> _What is expected_
Go through the data and retrieve each line that includes the string "frictional".

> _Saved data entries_

________________________

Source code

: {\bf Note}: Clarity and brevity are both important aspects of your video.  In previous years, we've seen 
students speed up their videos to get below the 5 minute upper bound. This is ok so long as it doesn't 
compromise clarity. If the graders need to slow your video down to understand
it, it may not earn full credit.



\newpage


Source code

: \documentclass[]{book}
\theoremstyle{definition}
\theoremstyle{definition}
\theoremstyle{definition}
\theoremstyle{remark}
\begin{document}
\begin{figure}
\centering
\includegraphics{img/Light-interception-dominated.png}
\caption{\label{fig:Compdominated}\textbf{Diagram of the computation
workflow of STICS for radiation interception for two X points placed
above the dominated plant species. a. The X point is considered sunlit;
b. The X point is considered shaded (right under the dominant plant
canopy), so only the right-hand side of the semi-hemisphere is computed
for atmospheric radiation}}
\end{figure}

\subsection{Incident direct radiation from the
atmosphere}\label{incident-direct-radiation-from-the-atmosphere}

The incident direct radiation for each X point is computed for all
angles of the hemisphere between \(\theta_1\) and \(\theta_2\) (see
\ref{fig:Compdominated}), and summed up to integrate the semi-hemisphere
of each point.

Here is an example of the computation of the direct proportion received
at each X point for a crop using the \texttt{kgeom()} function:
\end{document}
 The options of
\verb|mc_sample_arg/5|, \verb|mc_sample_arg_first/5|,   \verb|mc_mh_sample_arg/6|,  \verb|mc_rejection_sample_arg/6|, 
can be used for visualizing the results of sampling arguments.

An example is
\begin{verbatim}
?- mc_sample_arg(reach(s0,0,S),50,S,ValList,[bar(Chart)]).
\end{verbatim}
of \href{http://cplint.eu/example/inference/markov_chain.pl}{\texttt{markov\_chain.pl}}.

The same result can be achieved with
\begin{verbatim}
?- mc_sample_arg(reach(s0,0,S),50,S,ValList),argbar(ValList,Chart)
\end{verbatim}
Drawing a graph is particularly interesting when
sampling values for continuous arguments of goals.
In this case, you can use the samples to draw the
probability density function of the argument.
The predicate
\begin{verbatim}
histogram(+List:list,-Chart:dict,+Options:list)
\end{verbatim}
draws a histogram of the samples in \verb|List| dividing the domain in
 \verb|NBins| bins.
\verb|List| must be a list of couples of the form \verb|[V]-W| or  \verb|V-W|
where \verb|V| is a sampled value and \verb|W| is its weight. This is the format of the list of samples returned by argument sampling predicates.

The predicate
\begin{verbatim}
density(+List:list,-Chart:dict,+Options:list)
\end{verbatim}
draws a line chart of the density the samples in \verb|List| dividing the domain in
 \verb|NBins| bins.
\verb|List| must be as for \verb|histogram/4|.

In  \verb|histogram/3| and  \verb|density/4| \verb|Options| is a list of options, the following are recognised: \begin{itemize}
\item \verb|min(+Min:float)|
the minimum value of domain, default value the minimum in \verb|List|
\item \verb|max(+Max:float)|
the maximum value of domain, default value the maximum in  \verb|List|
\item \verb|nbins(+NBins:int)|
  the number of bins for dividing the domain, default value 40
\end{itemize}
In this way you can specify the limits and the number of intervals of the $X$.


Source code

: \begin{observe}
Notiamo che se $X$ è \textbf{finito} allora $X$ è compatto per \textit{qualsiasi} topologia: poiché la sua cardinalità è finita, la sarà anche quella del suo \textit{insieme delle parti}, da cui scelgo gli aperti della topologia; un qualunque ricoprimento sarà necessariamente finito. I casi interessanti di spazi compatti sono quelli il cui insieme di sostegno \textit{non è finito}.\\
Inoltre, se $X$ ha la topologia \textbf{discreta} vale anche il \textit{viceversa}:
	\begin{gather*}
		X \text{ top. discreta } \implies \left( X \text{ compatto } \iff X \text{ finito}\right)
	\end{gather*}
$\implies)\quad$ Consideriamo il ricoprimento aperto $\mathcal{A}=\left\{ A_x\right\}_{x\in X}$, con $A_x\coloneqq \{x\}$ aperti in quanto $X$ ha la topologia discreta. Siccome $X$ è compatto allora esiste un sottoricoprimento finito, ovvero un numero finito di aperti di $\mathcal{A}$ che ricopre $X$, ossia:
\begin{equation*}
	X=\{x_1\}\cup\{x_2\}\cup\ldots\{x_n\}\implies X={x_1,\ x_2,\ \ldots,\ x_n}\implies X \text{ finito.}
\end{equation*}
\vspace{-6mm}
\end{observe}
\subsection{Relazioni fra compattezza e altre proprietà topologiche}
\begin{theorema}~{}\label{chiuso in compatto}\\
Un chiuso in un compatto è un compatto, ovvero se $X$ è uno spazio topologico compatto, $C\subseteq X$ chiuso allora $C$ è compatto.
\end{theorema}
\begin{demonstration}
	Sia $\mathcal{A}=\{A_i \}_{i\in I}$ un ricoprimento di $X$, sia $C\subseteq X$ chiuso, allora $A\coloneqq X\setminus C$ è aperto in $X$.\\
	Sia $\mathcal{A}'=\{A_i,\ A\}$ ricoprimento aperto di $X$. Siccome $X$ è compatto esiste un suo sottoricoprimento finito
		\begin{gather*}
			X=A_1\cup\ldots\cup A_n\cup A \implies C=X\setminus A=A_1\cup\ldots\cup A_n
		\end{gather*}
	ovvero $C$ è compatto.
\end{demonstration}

________________________

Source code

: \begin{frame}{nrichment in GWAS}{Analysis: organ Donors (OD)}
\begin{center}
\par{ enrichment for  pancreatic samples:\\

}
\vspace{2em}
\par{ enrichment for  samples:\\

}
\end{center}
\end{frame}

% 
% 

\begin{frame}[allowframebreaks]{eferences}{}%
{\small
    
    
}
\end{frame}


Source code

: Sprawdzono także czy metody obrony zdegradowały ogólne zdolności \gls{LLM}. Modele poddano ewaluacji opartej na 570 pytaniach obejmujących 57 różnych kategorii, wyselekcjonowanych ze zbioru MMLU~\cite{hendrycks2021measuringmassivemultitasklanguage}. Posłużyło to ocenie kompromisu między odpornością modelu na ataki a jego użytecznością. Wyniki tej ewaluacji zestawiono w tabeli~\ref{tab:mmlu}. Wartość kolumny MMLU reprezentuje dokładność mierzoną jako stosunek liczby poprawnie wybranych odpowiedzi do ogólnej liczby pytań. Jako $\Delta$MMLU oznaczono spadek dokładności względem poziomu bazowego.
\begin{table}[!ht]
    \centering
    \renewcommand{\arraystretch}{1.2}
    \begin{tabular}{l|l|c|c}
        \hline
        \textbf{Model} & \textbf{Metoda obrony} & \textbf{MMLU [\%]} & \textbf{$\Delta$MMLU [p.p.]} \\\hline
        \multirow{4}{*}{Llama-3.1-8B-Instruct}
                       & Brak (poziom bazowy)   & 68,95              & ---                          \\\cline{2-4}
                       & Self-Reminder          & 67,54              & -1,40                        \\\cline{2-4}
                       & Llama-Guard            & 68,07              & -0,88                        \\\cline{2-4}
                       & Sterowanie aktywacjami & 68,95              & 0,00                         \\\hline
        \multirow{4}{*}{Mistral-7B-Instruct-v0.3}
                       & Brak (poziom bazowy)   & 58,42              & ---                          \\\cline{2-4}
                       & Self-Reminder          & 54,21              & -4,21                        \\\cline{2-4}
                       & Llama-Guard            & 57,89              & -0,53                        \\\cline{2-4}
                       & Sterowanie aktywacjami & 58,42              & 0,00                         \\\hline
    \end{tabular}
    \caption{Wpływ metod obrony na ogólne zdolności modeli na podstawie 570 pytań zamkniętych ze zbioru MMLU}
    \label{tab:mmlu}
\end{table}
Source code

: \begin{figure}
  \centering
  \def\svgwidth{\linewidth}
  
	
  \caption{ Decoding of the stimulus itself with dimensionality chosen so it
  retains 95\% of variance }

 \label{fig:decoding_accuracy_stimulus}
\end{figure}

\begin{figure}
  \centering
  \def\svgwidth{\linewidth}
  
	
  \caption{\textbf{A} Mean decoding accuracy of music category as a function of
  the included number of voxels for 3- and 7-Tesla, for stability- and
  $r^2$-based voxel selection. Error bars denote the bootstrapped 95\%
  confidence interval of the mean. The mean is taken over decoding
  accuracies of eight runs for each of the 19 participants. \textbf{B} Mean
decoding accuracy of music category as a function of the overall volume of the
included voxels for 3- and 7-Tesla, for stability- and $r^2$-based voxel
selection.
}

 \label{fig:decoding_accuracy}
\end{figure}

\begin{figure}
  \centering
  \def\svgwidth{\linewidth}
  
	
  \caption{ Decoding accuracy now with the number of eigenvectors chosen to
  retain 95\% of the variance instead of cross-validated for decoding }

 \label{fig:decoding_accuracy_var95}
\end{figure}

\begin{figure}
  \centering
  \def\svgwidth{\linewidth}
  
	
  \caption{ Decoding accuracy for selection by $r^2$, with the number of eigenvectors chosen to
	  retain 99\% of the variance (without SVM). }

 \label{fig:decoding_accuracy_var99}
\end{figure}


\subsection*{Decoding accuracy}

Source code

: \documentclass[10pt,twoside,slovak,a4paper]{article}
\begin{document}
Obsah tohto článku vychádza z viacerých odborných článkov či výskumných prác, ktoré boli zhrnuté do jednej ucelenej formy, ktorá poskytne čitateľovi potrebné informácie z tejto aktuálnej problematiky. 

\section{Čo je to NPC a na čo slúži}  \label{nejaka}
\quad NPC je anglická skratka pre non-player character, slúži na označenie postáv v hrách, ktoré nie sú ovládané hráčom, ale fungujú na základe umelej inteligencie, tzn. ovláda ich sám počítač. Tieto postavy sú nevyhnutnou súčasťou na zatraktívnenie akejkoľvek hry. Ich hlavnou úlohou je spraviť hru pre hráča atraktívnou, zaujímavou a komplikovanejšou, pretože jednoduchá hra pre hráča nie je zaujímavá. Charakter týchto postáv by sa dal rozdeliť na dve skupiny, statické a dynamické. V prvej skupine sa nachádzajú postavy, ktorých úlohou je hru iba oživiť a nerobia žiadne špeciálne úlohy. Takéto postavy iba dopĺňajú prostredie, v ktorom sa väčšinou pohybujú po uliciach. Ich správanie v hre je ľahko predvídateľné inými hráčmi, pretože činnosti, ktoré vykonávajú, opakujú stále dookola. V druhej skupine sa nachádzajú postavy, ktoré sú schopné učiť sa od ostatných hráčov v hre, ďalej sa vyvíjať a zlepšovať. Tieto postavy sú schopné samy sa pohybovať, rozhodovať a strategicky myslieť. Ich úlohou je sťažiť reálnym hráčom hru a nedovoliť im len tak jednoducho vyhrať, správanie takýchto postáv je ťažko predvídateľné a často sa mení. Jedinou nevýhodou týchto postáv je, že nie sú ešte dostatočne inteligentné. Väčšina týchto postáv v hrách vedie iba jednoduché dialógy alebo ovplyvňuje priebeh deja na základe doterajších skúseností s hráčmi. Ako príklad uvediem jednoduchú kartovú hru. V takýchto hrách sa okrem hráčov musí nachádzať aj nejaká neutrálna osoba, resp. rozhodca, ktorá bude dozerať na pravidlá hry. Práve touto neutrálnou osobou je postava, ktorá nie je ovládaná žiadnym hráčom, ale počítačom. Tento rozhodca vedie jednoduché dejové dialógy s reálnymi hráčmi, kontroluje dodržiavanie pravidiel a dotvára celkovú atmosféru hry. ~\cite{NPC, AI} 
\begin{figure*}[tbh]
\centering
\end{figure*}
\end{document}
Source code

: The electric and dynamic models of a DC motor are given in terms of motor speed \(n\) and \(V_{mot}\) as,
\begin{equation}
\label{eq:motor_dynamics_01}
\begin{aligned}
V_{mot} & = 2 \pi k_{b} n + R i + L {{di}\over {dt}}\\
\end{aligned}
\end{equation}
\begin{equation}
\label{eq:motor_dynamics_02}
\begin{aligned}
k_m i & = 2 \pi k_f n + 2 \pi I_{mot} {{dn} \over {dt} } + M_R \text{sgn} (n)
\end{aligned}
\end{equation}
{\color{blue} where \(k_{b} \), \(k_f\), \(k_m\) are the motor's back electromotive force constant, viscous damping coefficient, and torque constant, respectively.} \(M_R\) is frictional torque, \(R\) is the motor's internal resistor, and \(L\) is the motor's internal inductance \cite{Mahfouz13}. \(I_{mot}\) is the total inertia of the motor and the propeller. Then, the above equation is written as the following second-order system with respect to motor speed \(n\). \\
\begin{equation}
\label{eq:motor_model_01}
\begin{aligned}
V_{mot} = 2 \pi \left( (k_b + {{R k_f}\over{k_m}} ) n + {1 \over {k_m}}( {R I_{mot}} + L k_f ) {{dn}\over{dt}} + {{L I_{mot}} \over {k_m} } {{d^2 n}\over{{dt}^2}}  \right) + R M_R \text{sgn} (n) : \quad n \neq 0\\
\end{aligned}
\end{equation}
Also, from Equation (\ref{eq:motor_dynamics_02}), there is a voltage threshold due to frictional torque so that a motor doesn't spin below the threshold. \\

________________________

> _Task result_
{\color{blue} where \(k_{b} \), \(k_f\), \(k_m\) are the motor's back electromotive force constant, viscous damping coefficient, and torque constant, respectively.} \(M_R\) is frictional torque, \(R\) is the motor's internal resistor, and \(L\) is the motor's internal inductance \cite{Mahfouz13}. \(I_{mot}\) is the total inertia of the motor and the propeller. Then, the above equation is written as the following second-order system with respect to motor speed \(n\). \\
Also, from Equation (\ref{eq:motor_dynamics_02}), there is a voltage threshold due to frictional torque so that a motor doesn't spin below the threshold. \\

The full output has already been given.